Check each line of the records below and collect those holding "mass".

====

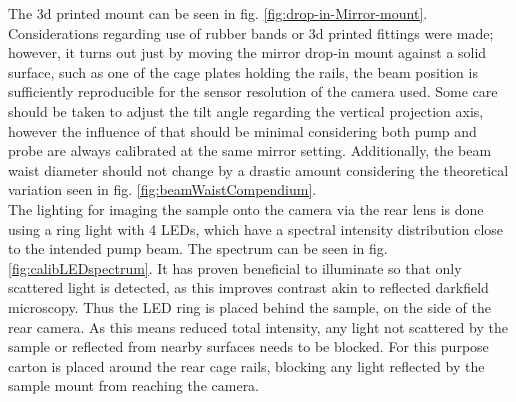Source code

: \documentclass[twoside,openright,listof=numbered]{scrreprt}
\begin{document}
The 3d printed mount can be seen in fig. \ref{fig:drop-in-Mirror-mount}.
Considerations regarding use of rubber bands or 3d printed fittings were made; however, it turns out just by moving the mirror drop-in mount against a solid surface, such as one of the cage plates holding the rails, the beam position is sufficiently reproducible for the sensor resolution of the camera used. Some care should be taken to adjust the tilt angle regarding the vertical projection axis, however the influence of that should be minimal considering both pump and probe are always calibrated at the same mirror setting. Additionally, the beam waist diameter should not change by a drastic amount considering the theoretical variation seen in fig. \ref{fig:beamWaistCompendium}.\\

The lighting for imaging the sample onto the camera via the rear lens is done using a ring light with 4 LEDs, which have a spectral intensity distribution close to the intended pump beam. The spectrum can be seen in fig. \ref{fig:calibLEDspectrum}.
It has proven beneficial to illuminate so that only scattered light is detected, as this improves contrast akin to reflected darkfield microscopy.\cite{Zeiss} Thus the LED ring is placed behind the sample, on the side of the rear camera. As this means reduced total intensity, any light not scattered by the sample or reflected from nearby surfaces needs to be blocked. For this purpose carton is placed around the rear cage rails, blocking any light reflected by the sample mount from reaching the camera.
\end{document}
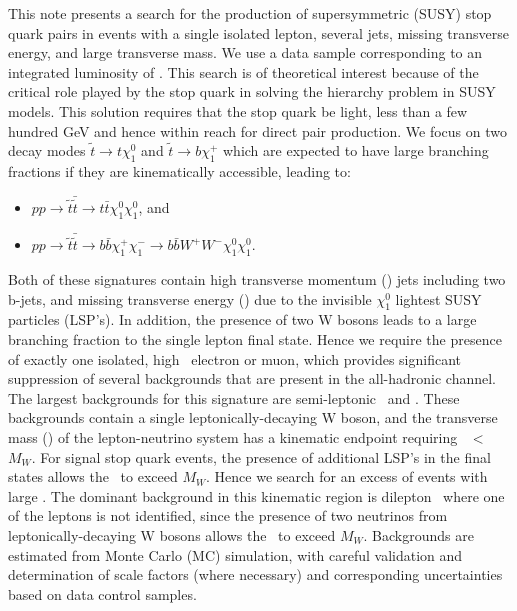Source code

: 
This note presents a search for the production of supersymmetric (SUSY) stop quark pairs in events with a 
single isolated lepton, several jets, missing transverse energy, and large transverse mass. We use a
data sample corresponding to an integrated luminosity of \lumi. 
This search is of theoretical interest because of the critical role played 
by the stop quark in solving the hierarchy problem in SUSY models. This solution requires that the stop quark 
be light, less than a few hundred GeV and hence within reach for direct pair production. We focus on two decay modes 
$\tilde{t}\rightarrow t\chi^0_1$ and $\tilde{t}\rightarrow b \chi^+_1$  which are expected
to have large branching fractions if they are kinematically accessible, leading to:

\begin{itemize}
\item $pp\rightarrow\tilde{t}\bar{\tilde{t}}\rightarrow t\bar{t}\chi^0_1\chi^0_1$, and
\item $pp\rightarrow\tilde{t}\bar{\tilde{t}}\rightarrow b\bar{b}\chi^+_1\chi^-_1 \rightarrow b\bar{b}W^+W^-\chi^0_1\chi^0_1$.
\end{itemize}

Both of these signatures contain high transverse momentum (\pt) jets including two b-jets, and missing transverse 
energy (\met) due to the invisible $\chi^0_1$ lightest SUSY particles (LSP's). In addition, the presence of
two W bosons leads to a large branching fraction to the single lepton final state. Hence we require the presence
of exactly one isolated, high \pt\ electron or muon, which provides significant suppression of several backgrounds
that are present in the all-hadronic channel. The largest backgrounds for this signature are semi-leptonic \ttbar\
and \wjets. These backgrounds contain a single leptonically-decaying W boson, and the transverse mass (\mt)
of the lepton-neutrino system has a kinematic endpoint requiring \mt\ $<$ $M_W$. For signal stop quark events,
the presence of additional LSP's in the final states allows the \mt\ to exceed $M_W$. Hence we search for an excess
of events with large \mt. The dominant background in this kinematic region is dilepton \ttbar\ where one of the
leptons is not identified, since the presence of two neutrinos from leptonically-decaying W bosons allows the 
\mt\ to exceed $M_W$. Backgrounds are estimated from Monte Carlo (MC) simulation, with careful validation 
and determination of scale factors (where necessary) and corresponding uncertainties based on data control samples.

====

* **Answer for the task**:
single isolated lepton, several jets, missing transverse energy, and large transverse mass. We use a
and \wjets. These backgrounds contain a single leptonically-decaying W boson, and the transverse mass (\mt)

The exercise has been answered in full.